A more recent study proposes that there remains mixed evidence in relation to the impact of return to work rehabilitation for low back pain. It was noted in this study that few studies have return to work as an outcome, but found evidence for a clinically relevant effect of multidisciplinary interventions on return to work.[2]

Informed by reviews of effectiveness evidence, NICE public health guidance 19 Managing long-term sickness absence and incapacity for work sets out a set of generic principles and recommended actions to guide primary care services and employers.[3] This includes a recommendation that organisations commissioning services for individuals who are unemployed and claiming incapacity benefit or employment and support allowance should commission integrated programmes to help claimants enter or return to work (paid or unpaid).

Small and Medium Sized Enterprises (SMEs) are known to have low awareness of occupational health risks and also have specific needs based on their size and potential lack of resources to support staff health and wellbeing. However, there is currently a lack of evidence on effective occupational health and vocational rehabilitation models in SMEs.[1]


Scottish policy note:
The Scottish Government supports an increase in the use of case management approaches. The National Programme Lead for the Delivery Framework for Adult Rehabilitation, together with regional Rehabilitation Co-ordinators will ensure that all NHS vocational rehabilitation services adopt case management approaches.

In Health Works and the Framework for Adult Rehabilitation the Scottish Government set out a clear commitment to developing coordinated vocational rehabilitation and return to work services. Those in work who acquire an illness or injury that compromises their ability to work are at an increased risk of losing or regaining employment.  Three Working Health Services Pilots will provide evidence on the efficacy of a dedicated, case managed vocational approachS. The Scottish Government will build on learning and evidence from these. The DWP’s Fit for Work service pilots will provide further evidence of early intervention models that can support a return to work. 

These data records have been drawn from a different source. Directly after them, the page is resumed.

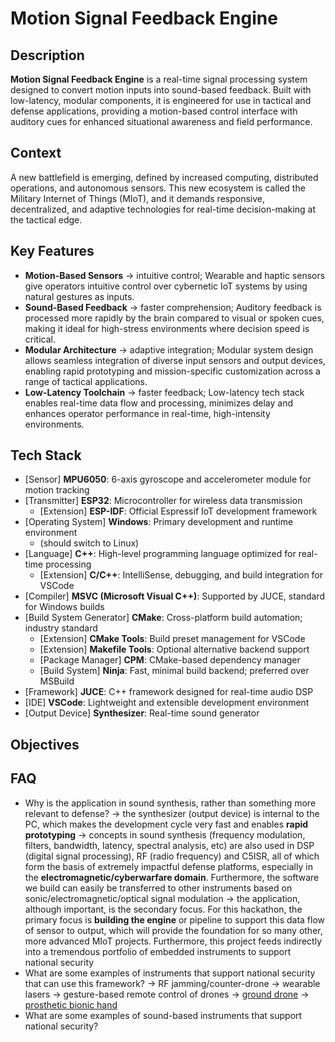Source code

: # Motion Signal Feedback Engine

## Description

**Motion Signal Feedback Engine** is a real-time signal processing system designed to convert motion inputs into sound-based feedback. Built with low-latency, modular components, it is engineered for use in tactical and defense applications, providing a motion-based control interface with auditory cues for enhanced situational awareness and field performance.

## Context

A new battlefield is emerging, defined by increased computing, distributed operations, and autonomous sensors. This new ecosystem is called the Military Internet of Things (MIoT), and it demands responsive, decentralized, and adaptive technologies for real-time decision-making at the tactical edge.

## Key Features

- **Motion-Based Sensors** → intuitive control; Wearable and haptic sensors give operators intuitive control over cybernetic IoT systems by using natural gestures as inputs.
- **Sound-Based Feedback** → faster comprehension; Auditory feedback is processed more rapidly by the brain compared to visual or spoken cues, making it ideal for high-stress environments where decision speed is critical.
- **Modular Architecture** → adaptive integration; Modular system design allows seamless integration of diverse input sensors and output devices, enabling rapid prototyping and mission-specific customization across a range of tactical applications.
- **Low-Latency Toolchain** → faster feedback; Low-latency tech stack enables real-time data flow and processing, minimizes delay and enhances operator performance in real-time, high-intensity environments.

## Tech Stack

- [Sensor] **MPU6050**: 6-axis gyroscope and accelerometer module for motion tracking
- [Transmitter] **ESP32**: Microcontroller for wireless data transmission
  - [Extension] **ESP-IDF**: Official Espressif IoT development framework
- [Operating System] **Windows**: Primary development and runtime environment
  - (should switch to Linux)
- [Language] **C++**: High-level programming language optimized for real-time processing
  - [Extension] **C/C++**: IntelliSense, debugging, and build integration for VSCode
- [Compiler] **MSVC (Microsoft Visual C++)**: Supported by JUCE, standard for Windows builds
- [Build System Generator] **CMake**: Cross-platform build automation; industry standard
  - [Extension] **CMake Tools**: Build preset management for VSCode
  - [Extension] **Makefile Tools**: Optional alternative backend support
  - [Package Manager] **CPM**: CMake-based dependency manager
  - [Build System] **Ninja**: Fast, minimal build backend; preferred over MSBuild
- [Framework] **JUCE**: C++ framework designed for real-time audio DSP
- [IDE] **VSCode**: Lightweight and extensible development environment
- [Output Device] **Synthesizer**: Real-time sound generator

## Objectives

## FAQ

- Why is the application in sound synthesis, rather than something more relevant to defense? 
  → the synthesizer (output device) is internal to the PC, which makes the development cycle very fast and enables **rapid prototyping**
  → concepts in sound synthesis (frequency modulation, filters, bandwidth, latency, spectral analysis, etc) are also used in DSP (digital signal processing), RF (radio frequency) and C5ISR, all of which form the basis of extremely impactful defense platforms, especially in the **electromagnetic/cyberwarfare domain**. Furthermore, the software we build can easily be transferred to other instruments based on sonic/electromagnetic/optical signal modulation 
  → the application, although important, is the secondary focus. For this hackathon, the primary focus is **building the engine** or pipeline to support this data flow of sensor to output, which will provide the foundation for so many other, more advanced MIoT projects. Furthermore, this project feeds indirectly into a tremendous portfolio of embedded instruments to support national security
- What are some examples of instruments that support national security that can use this framework?
  → RF jamming/counter-drone
  → wearable lasers
  → gesture-based remote control of drones
    → [ground drone](https://www.youtube.com/watch?v=MHl0FhyFmJc&list=LL&index=14)
    → [prosthetic bionic hand](https://www.youtube.com/watch?v=Fvg-v8FPcjg&list=LL&index=12&t=662s)
- What are some examples of sound-based instruments that support national security?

The Scottish Centre for Healthy Working Lives provides a range of information and advice for employers and employees through a comprehensive website, free and confidential telephone advice line, and a network of advisers. The Centre has been tasked to improve and develop its reach to SMEs with accessible and easy to use advice on workplace health and wellbeing. The Centre is working to broker services for clients with Occupational Health providers, assisting them to ensure limited resources are positioned in the most appropriate place.

Territorial NHS Boards are to work with local employability service providers to define the local pathways for providing support to those for whom health is a barrier to retaining or returning to work.


  1. Waddell G, Burton AK, Kendall N (2008). Vocational Rehabilitation: What works, for whom, and when? A report for the Vocational Rehabilitation Task Group. The Stationary Office: London.

  2. Norlund A, Ropponen A, Alexanderson K (2009). Multidisciplinary Interventions: Review of Studies of Return to Work after Rehabilitation for Low Back Pain. Journal of Rehabilitation Medicine 41: 115-121.

  3. NICE (2009). NICE public health guidance 19 Managing long-term sickness absence and incapacity for work. NICE: London.